Me apretó el brazo con los dedos. Se inclinó hacia mí, acercándome su cara cadavérica, buscando sus ojos los míos.

—Las rocas la habían destrozado. Aquella cara preciosa… no se podía reconocer. Le faltaban los dos brazos —susurró—. La identificó el señor. Fue para ello a Edgecombe. Fue completamente solo. Estaba muy enfermo, pero se empeñó en ir. Nadie pudo contenerle. Ni siquiera el señorito Frank.

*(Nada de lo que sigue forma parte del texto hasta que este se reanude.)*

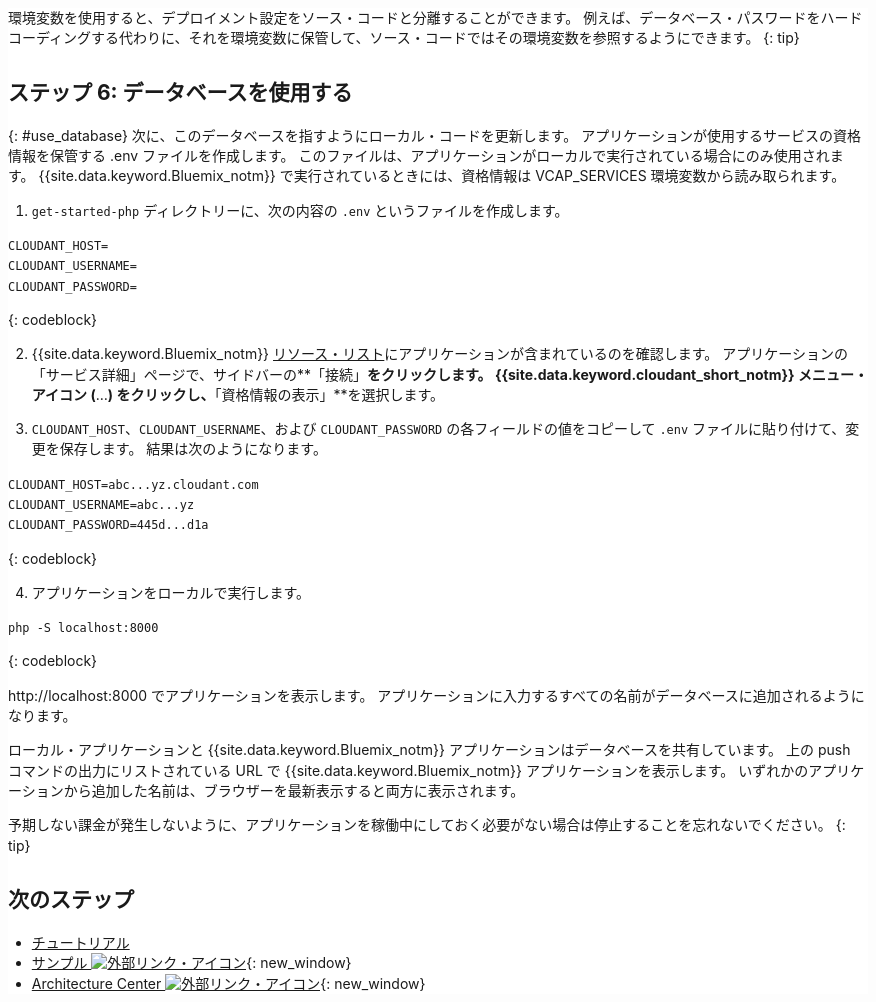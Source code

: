 環境変数を使用すると、デプロイメント設定をソース・コードと分離することができます。 例えば、データベース・パスワードをハードコーディングする代わりに、それを環境変数に保管して、ソース・コードではその環境変数を参照するようにできます。
{: tip}

## ステップ 6: データベースを使用する
{: #use_database}
次に、このデータベースを指すようにローカル・コードを更新します。 アプリケーションが使用するサービスの資格情報を保管する .env ファイルを作成します。 このファイルは、アプリケーションがローカルで実行されている場合にのみ使用されます。 {{site.data.keyword.Bluemix_notm}} で実行されているときには、資格情報は VCAP_SERVICES 環境変数から読み取られます。

1. `get-started-php` ディレクトリーに、次の内容の `.env` というファイルを作成します。

  ```
CLOUDANT_HOST=
  CLOUDANT_USERNAME=
  CLOUDANT_PASSWORD=
  ```
  {: codeblock}

2. {{site.data.keyword.Bluemix_notm}} [リソース・リスト](https://cloud.ibm.com/resources)にアプリケーションが含まれているのを確認します。 アプリケーションの「サービス詳細」ページで、サイドバーの**「接続」**をクリックします。 {{site.data.keyword.cloudant_short_notm}} メニュー・アイコン (**&hellip;**) をクリックし、**「資格情報の表示」**を選択します。

3. `CLOUDANT_HOST`、`CLOUDANT_USERNAME`、および `CLOUDANT_PASSWORD` の各フィールドの値をコピーして `.env` ファイルに貼り付けて、変更を保存します。  結果は次のようになります。

  ```
CLOUDANT_HOST=abc...yz.cloudant.com
  CLOUDANT_USERNAME=abc...yz
  CLOUDANT_PASSWORD=445d...d1a
  ```
  {: codeblock}

4. アプリケーションをローカルで実行します。

  ```
php -S localhost:8000
  ```
  {: codeblock}

http://localhost:8000 でアプリケーションを表示します。 アプリケーションに入力するすべての名前がデータベースに追加されるようになります。

ローカル・アプリケーションと {{site.data.keyword.Bluemix_notm}} アプリケーションはデータベースを共有しています。  上の push コマンドの出力にリストされている URL で {{site.data.keyword.Bluemix_notm}} アプリケーションを表示します。  いずれかのアプリケーションから追加した名前は、ブラウザーを最新表示すると両方に表示されます。

予期しない課金が発生しないように、アプリケーションを稼働中にしておく必要がない場合は停止することを忘れないでください。
{: tip}  

## 次のステップ

* [チュートリアル](/docs/tutorials/index.html)
* [サンプル ![外部リンク・アイコン](../../icons/launch-glyph.svg "外部リンク・アイコン")](https://ibm-cloud.github.io){: new_window}
* [Architecture Center ![外部リンク・アイコン](../../icons/launch-glyph.svg "外部リンク・アイコン")](https://www.ibm.com/cloud/garage/category/architectures){: new_window}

Calló unos segundos, sin dejar un instante de mirarme a la cara. Luego siguió:

—No me lo perdonaré nunca. Yo tuve la culpa del accidente. Tuve la culpa por haber salido aquella tarde. Fui a Kerrith después de comer y no volví hasta muy tarde. Como la señora había ido a Londres, y no la esperábamos hasta mucho después… por eso no me di prisa para volver. Serían las nueve y media cuando llegué a casa, y me dijeron que había vuelto a eso de las siete, había cenado y luego salido otra vez. Se fue a la playa, claro está. Y eso ya me preocupó. Estaba soplando el viento del sudoeste. Si llego yo a estar en casa, no hubiera salido al mar. Siempre me hacía caso. Yo le hubiera dicho: «Esta noche yo no saldría», y ella me habría contestado: «Bueno, bueno, Danny, está bien, ¡tú y tus miedos!». Y nos hubiéramos quedado aquí charlando, contándome ella lo que había hecho en Londres, como hacía siempre.

Me dolía el brazo, dormido por la presión constante de sus dedos. Veía la tirantez de su piel, que dejaba ver los huesos de los pómulos. Debajo de las orejas tenía unas manchitas amarillentas.

—El señor —continuó— había estado cenando con el señorito Frank en casa de éste. No sé a qué hora volvió; debían de haber dado ya las once. Un poco antes de medianoche empezó a soplar el viento muy fuerte, pero ella seguía sin volver. Bajé a la planta baja, pero no se veía luz por debajo de la puerta de la biblioteca. Volví a subir y llamé a la puerta del vestidor. El señor contestó enseguida: «¿Quién es? ¿Qué ocurre?», me dijo. Yo le expliqué que estaba intranquila por la señora, que aún no había vuelto. Esperó un momento y luego me abrió la puerta, en bata. «Se habrá quedado a pasar la noche en la casita de abajo —me dijo—. Yo de usted me acostaría. Si sigue la noche así no vendrá a dormir». El señor parecía muy cansado y no quise molestarle más. Después de todo, se quedaba muchas veces en la casita de abajo, y salía al mar sin preocuparse del tiempo que hiciera. A lo mejor, pensé, ni ha salido en el barquito, sino que se habrá quedado a dormir en la playa para descansar de Londres. Di las buenas noches al señor y me fui a mi cuarto. Pero no pude dormir. No hacía más que pensar en lo que estaría haciendo.

Hizo otra pausa. Yo no quería seguir oyéndola. Quería librarme de ella, quería escapar de aquel cuarto.

—Estuve sentada en la cama hasta las cinco y medía. Y no pude aguantar más. Me levanté, me puse el abrigo y bajé a la playa por el bosque. Estaba empezando a amanecer; caía una llovizna mezclada con neblina, pero el viento ya se había calmado. Cuando llegué a la playa vi la boya y vi el bote, pero el balandro había desaparecido.

Las palabras de la señora Danvers me hicieron ver la caleta a la luz de la mañana gris, sentir la llovizna en la cara, y esforzando la mirada para penetrar en la neblina pude ver la silueta negra, confusa y oscura, de la boya.

La señora Danvers aflojó la presión en mi brazo y dejó caer el suyo, desfallecido, cuan largo era. Su voz perdió toda expresión, que tomó de nuevo el timbre duro, mecánico, de costumbre.

—El mar arrojó uno de los salvavidas a la playa de Kerrith aquella tarde. Unos pescadores de cangrejos encontraron otro al día siguiente, en las rocas más allá del cabo. La marea nos trajo pedazos de cuerdas y de velas…

Me volvió la espalda y cerró la cómoda. Enderezó un cuadro torcido de la pared. Cogió una pelusa de la alfombra. Yo la miraba, sin saber qué hacer.

—Ahora ya sabe —dijo— por qué el señor no quiere usar estas habitaciones. ¡Escuche el mar!